§ **EXERCISE REQUIREMENTS**: Retype the data that follows line by line, exactly, and leave its pictures out.

§ **Items listed in a dataset**:
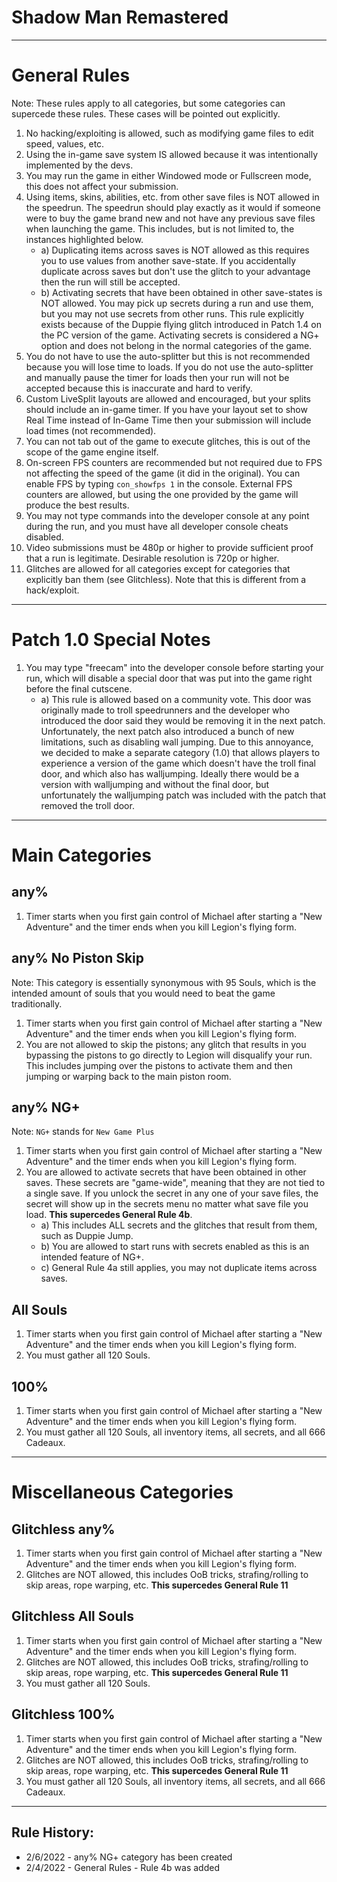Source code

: # Shadow Man Remastered

---

# General Rules
Note: These rules apply to all categories, but some categories can supercede these rules. These cases will be pointed out explicitly.

1. No hacking/exploiting is allowed, such as modifying game files to edit speed, values, etc.
2. Using the in-game save system IS allowed because it was intentionally implemented by the devs.
3. You may run the game in either Windowed mode or Fullscreen mode, this does not affect your submission.
4. Using items, skins, abilities, etc. from other save files is NOT allowed in the speedrun. The speedrun should play exactly as it would if someone were to buy the game brand new and not have any previous save files when launching the game. This includes, but is not limited to, the instances highlighted below.
   * a) Duplicating items across saves is NOT allowed as this requires you to use values from another save-state. If you accidentally duplicate across saves but don't use the glitch to your advantage then the run will still be accepted.
   * b) Activating secrets that have been obtained in other save-states is NOT allowed. You may pick up secrets during a run and use them, but you may not use secrets from other runs. This rule explicitly exists because of the Duppie flying glitch introduced in Patch 1.4 on the PC version of the game. Activating secrets is considered a NG+ option and does not belong in the normal categories of the game.
5. You do not have to use the auto-splitter but this is not recommended because you will lose time to loads. If you do not use the auto-splitter and manually pause the timer for loads then your run will not be accepted because this is inaccurate and hard to verify.
6. Custom LiveSplit layouts are allowed and encouraged, but your splits should include an in-game timer. If you have your layout set to show Real Time instead of In-Game Time then your submission will include load times (not recommended).
7. You can not tab out of the game to execute glitches, this is out of the scope of the game engine itself.
8. On-screen FPS counters are recommended but not required due to FPS not affecting the speed of the game (it did in the original). You can enable FPS by typing `con_showfps 1` in the console. External FPS counters are allowed, but using the one provided by the game will produce the best results.
9.  You may not type commands into the developer console at any point during the run, and you must have all developer console cheats disabled.
10. Video submissions must be 480p or higher to provide sufficient proof that a run is legitimate. Desirable resolution is 720p or higher.
11. Glitches are allowed for all categories except for categories that explicitly ban them (see Glitchless). Note that this is different from a hack/exploit.

---

# Patch 1.0 Special Notes
1. You may type "freecam" into the developer console before starting your run, which will disable a special door that was put into the game right before the final cutscene.
   * a) This rule is allowed based on a community vote. This door was originally made to troll speedrunners and the developer who introduced the door said they would be removing it in the next patch. Unfortunately, the next patch also introduced a bunch of new limitations, such as disabling wall jumping. Due to this annoyance, we decided to make a separate category (1.0) that allows players to experience a version of the game which doesn't have the troll final door, and which also has walljumping. Ideally there would be a version with walljumping and without the final door, but unfortunately the walljumping patch was included with the patch that removed the troll door.

---

# Main Categories

## any%
1. Timer starts when you first gain control of Michael after starting a "New Adventure" and the timer ends when you kill Legion's flying form.

## any% No Piston Skip
Note: This category is essentially synonymous with 95 Souls, which is the intended amount of souls that you would need to beat the game traditionally.
1. Timer starts when you first gain control of Michael after starting a "New Adventure" and the timer ends when you kill Legion's flying form.
2. You are not allowed to skip the pistons; any glitch that results in you bypassing the pistons to go directly to Legion will disqualify your run. This includes jumping over the pistons to activate them and then jumping or warping back to the main piston room.

## any% NG+
Note: `NG+` stands for `New Game Plus`
1. Timer starts when you first gain control of Michael after starting a "New Adventure" and the timer ends when you kill Legion's flying form.
2. You are allowed to activate secrets that have been obtained in other saves. These secrets are "game-wide", meaning that they are not tied to a single save. If you unlock the secret in any one of your save files, the secret will show up in the secrets menu no matter what save file you load. **This supercedes General Rule 4b**.
   * a) This includes ALL secrets and the glitches that result from them, such as Duppie Jump.
   * b) You are allowed to start runs with secrets enabled as this is an intended feature of NG+.
   * c) General Rule 4a still applies, you may not duplicate items across saves.

## All Souls
1. Timer starts when you first gain control of Michael after starting a "New Adventure" and the timer ends when you kill Legion's flying form.
2. You must gather all 120 Souls.

## 100%
1. Timer starts when you first gain control of Michael after starting a "New Adventure" and the timer ends when you kill Legion's flying form.
2. You must gather all 120 Souls, all inventory items, all secrets, and all 666 Cadeaux.

---

# Miscellaneous Categories

## Glitchless any%
1. Timer starts when you first gain control of Michael after starting a "New Adventure" and the timer ends when you kill Legion's flying form.
2. Glitches are NOT allowed, this includes OoB tricks, strafing/rolling to skip areas, rope warping, etc. **This supercedes General Rule 11**

## Glitchless All Souls
1. Timer starts when you first gain control of Michael after starting a "New Adventure" and the timer ends when you kill Legion's flying form.
2. Glitches are NOT allowed, this includes OoB tricks, strafing/rolling to skip areas, rope warping, etc. **This supercedes General Rule 11**
3. You must gather all 120 Souls.

## Glitchless 100%
1. Timer starts when you first gain control of Michael after starting a "New Adventure" and the timer ends when you kill Legion's flying form.
2. Glitches are NOT allowed, this includes OoB tricks, strafing/rolling to skip areas, rope warping, etc. **This supercedes General Rule 11**
3. You must gather all 120 Souls, all inventory items, all secrets, and all 666 Cadeaux.

---

## Rule History:
- 2/6/2022 - any% NG+ category has been created
- 2/4/2022 - General Rules - Rule 4b was added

§ **RESPONSE BELOW**:
Source code

: # Shadow Man Remastered

---

# General Rules
Note: These rules apply to all categories, but some categories can supercede these rules. These cases will be pointed out explicitly.

1. No hacking/exploiting is allowed, such as modifying game files to edit speed, values, etc.
2. Using the in-game save system IS allowed because it was intentionally implemented by the devs.
3. You may run the game in either Windowed mode or Fullscreen mode, this does not affect your submission.
4. Using items, skins, abilities, etc. from other save files is NOT allowed in the speedrun. The speedrun should play exactly as it would if someone were to buy the game brand new and not have any previous save files when launching the game. This includes, but is not limited to, the instances highlighted below.
   * a) Duplicating items across saves is NOT allowed as this requires you to use values from another save-state. If you accidentally duplicate across saves but don't use the glitch to your advantage then the run will still be accepted.
   * b) Activating secrets that have been obtained in other save-states is NOT allowed. You may pick up secrets during a run and use them, but you may not use secrets from other runs. This rule explicitly exists because of the Duppie flying glitch introduced in Patch 1.4 on the PC version of the game. Activating secrets is considered a NG+ option and does not belong in the normal categories of the game.
5. You do not have to use the auto-splitter but this is not recommended because you will lose time to loads. If you do not use the auto-splitter and manually pause the timer for loads then your run will not be accepted because this is inaccurate and hard to verify.
6. Custom LiveSplit layouts are allowed and encouraged, but your splits should include an in-game timer. If you have your layout set to show Real Time instead of In-Game Time then your submission will include load times (not recommended).
7. You can not tab out of the game to execute glitches, this is out of the scope of the game engine itself.
8. On-screen FPS counters are recommended but not required due to FPS not affecting the speed of the game (it did in the original). You can enable FPS by typing `con_showfps 1` in the console. External FPS counters are allowed, but using the one provided by the game will produce the best results.
9.  You may not type commands into the developer console at any point during the run, and you must have all developer console cheats disabled.
10. Video submissions must be 480p or higher to provide sufficient proof that a run is legitimate. Desirable resolution is 720p or higher.
11. Glitches are allowed for all categories except for categories that explicitly ban them (see Glitchless). Note that this is different from a hack/exploit.

---

# Patch 1.0 Special Notes
1. You may type "freecam" into the developer console before starting your run, which will disable a special door that was put into the game right before the final cutscene.
   * a) This rule is allowed based on a community vote. This door was originally made to troll speedrunners and the developer who introduced the door said they would be removing it in the next patch. Unfortunately, the next patch also introduced a bunch of new limitations, such as disabling wall jumping. Due to this annoyance, we decided to make a separate category (1.0) that allows players to experience a version of the game which doesn't have the troll final door, and which also has walljumping. Ideally there would be a version with walljumping and without the final door, but unfortunately the walljumping patch was included with the patch that removed the troll door.

---

# Main Categories

## any%
1. Timer starts when you first gain control of Michael after starting a "New Adventure" and the timer ends when you kill Legion's flying form.

## any% No Piston Skip
Note: This category is essentially synonymous with 95 Souls, which is the intended amount of souls that you would need to beat the game traditionally.
1. Timer starts when you first gain control of Michael after starting a "New Adventure" and the timer ends when you kill Legion's flying form.
2. You are not allowed to skip the pistons; any glitch that results in you bypassing the pistons to go directly to Legion will disqualify your run. This includes jumping over the pistons to activate them and then jumping or warping back to the main piston room.

## any% NG+
Note: `NG+` stands for `New Game Plus`
1. Timer starts when you first gain control of Michael after starting a "New Adventure" and the timer ends when you kill Legion's flying form.
2. You are allowed to activate secrets that have been obtained in other saves. These secrets are "game-wide", meaning that they are not tied to a single save. If you unlock the secret in any one of your save files, the secret will show up in the secrets menu no matter what save file you load. **This supercedes General Rule 4b**.
   * a) This includes ALL secrets and the glitches that result from them, such as Duppie Jump.
   * b) You are allowed to start runs with secrets enabled as this is an intended feature of NG+.
   * c) General Rule 4a still applies, you may not duplicate items across saves.

## All Souls
1. Timer starts when you first gain control of Michael after starting a "New Adventure" and the timer ends when you kill Legion's flying form.
2. You must gather all 120 Souls.

## 100%
1. Timer starts when you first gain control of Michael after starting a "New Adventure" and the timer ends when you kill Legion's flying form.
2. You must gather all 120 Souls, all inventory items, all secrets, and all 666 Cadeaux.

---

# Miscellaneous Categories

## Glitchless any%
1. Timer starts when you first gain control of Michael after starting a "New Adventure" and the timer ends when you kill Legion's flying form.
2. Glitches are NOT allowed, this includes OoB tricks, strafing/rolling to skip areas, rope warping, etc. **This supercedes General Rule 11**

## Glitchless All Souls
1. Timer starts when you first gain control of Michael after starting a "New Adventure" and the timer ends when you kill Legion's flying form.
2. Glitches are NOT allowed, this includes OoB tricks, strafing/rolling to skip areas, rope warping, etc. **This supercedes General Rule 11**
3. You must gather all 120 Souls.

## Glitchless 100%
1. Timer starts when you first gain control of Michael after starting a "New Adventure" and the timer ends when you kill Legion's flying form.
2. Glitches are NOT allowed, this includes OoB tricks, strafing/rolling to skip areas, rope warping, etc. **This supercedes General Rule 11**
3. You must gather all 120 Souls, all inventory items, all secrets, and all 666 Cadeaux.

---

## Rule History:
- 2/6/2022 - any% NG+ category has been created
- 2/4/2022 - General Rules - Rule 4b was added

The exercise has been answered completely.